In fast allen Vertragsmodellen zur Immobilienverrentung bleiben Sie als Verkäufer und Bewohner für sämtliche Instandhaltungs- und Reparaturkosten verantwortlich. Das umfasst kleinere Schönheitsreparaturen ebenso wie teure Maßnahmen, beispielsweise eine neue Heizungsanlage oder eine Dachsanierung. Der neue Eigentümer ist nur in seltenen Ausnahmefällen und nur für die grundlegende Bausubstanz („Dach und Fach“) zuständig.

Gibt es steuerliche Nachteile bei der Immobilienrente?

Ja, die monatlichen oder einmaligen Zahlungen aus einer Immobilienverrentung müssen versteuert werden. Bei der Leibrente wird der sogenannte Ertragsanteil besteuert, dessen Höhe von Ihrem Alter bei Vertragsbeginn abhängt. Für einen 67-Jährigen liegt dieser Anteil bei 17 % der Rentenzahlung, die dann mit dem persönlichen Einkommensteuersatz versteuert wird. Diese Steuerlast mindert die effektive Auszahlung spürbar.

Warum raten viele Experten vom Teilverkauf ab?

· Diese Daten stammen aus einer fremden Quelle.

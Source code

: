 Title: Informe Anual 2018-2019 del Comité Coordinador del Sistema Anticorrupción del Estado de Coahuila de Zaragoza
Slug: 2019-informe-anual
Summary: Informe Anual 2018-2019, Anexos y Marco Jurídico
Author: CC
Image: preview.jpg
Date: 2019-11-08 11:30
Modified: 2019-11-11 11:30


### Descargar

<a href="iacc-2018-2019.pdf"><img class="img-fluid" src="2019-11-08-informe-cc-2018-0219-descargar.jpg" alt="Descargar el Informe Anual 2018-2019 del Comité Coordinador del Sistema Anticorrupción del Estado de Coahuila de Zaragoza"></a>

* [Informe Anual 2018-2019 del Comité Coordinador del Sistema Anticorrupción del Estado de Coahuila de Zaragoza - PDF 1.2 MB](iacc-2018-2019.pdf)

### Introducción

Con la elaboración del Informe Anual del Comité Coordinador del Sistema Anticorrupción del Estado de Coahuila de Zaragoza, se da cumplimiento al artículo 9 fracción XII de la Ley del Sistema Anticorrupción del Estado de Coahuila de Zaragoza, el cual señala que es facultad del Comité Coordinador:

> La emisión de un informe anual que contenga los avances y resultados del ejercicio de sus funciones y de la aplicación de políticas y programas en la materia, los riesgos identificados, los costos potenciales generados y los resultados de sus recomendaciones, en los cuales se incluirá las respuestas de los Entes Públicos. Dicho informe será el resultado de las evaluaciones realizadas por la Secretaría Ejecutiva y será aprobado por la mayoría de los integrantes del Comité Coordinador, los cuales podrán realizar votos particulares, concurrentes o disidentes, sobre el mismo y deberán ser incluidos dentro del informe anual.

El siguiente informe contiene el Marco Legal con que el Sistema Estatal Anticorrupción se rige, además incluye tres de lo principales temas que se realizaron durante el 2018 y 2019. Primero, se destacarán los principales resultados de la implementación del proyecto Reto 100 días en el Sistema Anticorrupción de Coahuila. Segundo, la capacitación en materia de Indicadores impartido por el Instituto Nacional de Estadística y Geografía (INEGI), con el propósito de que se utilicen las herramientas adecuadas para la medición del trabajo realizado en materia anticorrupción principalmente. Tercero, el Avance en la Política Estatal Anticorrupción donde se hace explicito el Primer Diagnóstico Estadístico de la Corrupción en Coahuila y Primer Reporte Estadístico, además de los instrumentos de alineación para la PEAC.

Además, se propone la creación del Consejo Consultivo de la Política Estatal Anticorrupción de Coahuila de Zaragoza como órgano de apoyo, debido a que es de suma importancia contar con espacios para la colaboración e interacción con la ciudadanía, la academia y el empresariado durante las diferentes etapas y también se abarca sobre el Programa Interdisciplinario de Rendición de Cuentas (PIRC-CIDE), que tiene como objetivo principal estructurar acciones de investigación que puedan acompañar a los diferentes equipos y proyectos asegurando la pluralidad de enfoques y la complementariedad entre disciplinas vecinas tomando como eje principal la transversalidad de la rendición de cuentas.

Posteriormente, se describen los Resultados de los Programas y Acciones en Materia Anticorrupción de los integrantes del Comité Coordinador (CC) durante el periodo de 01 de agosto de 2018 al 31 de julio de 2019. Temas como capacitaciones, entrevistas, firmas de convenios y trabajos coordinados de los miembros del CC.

Experten, darunter Verbraucherzentralen und die Stiftung Warentest, kritisieren am Teilverkauf vor allem die hohen Folgekosten. Sie zahlen ein monatliches Nutzungsentgelt für den verkauften Anteil und tragen weiterhin 100 % der Instandhaltungskosten. Zudem ist der spätere Rückkauf oder der Verkauf des Restanteils oft an ungünstige Bedingungen und hohe Gebühren geknüpft, was das Modell zu einer teuren und unflexiblen Lösung macht.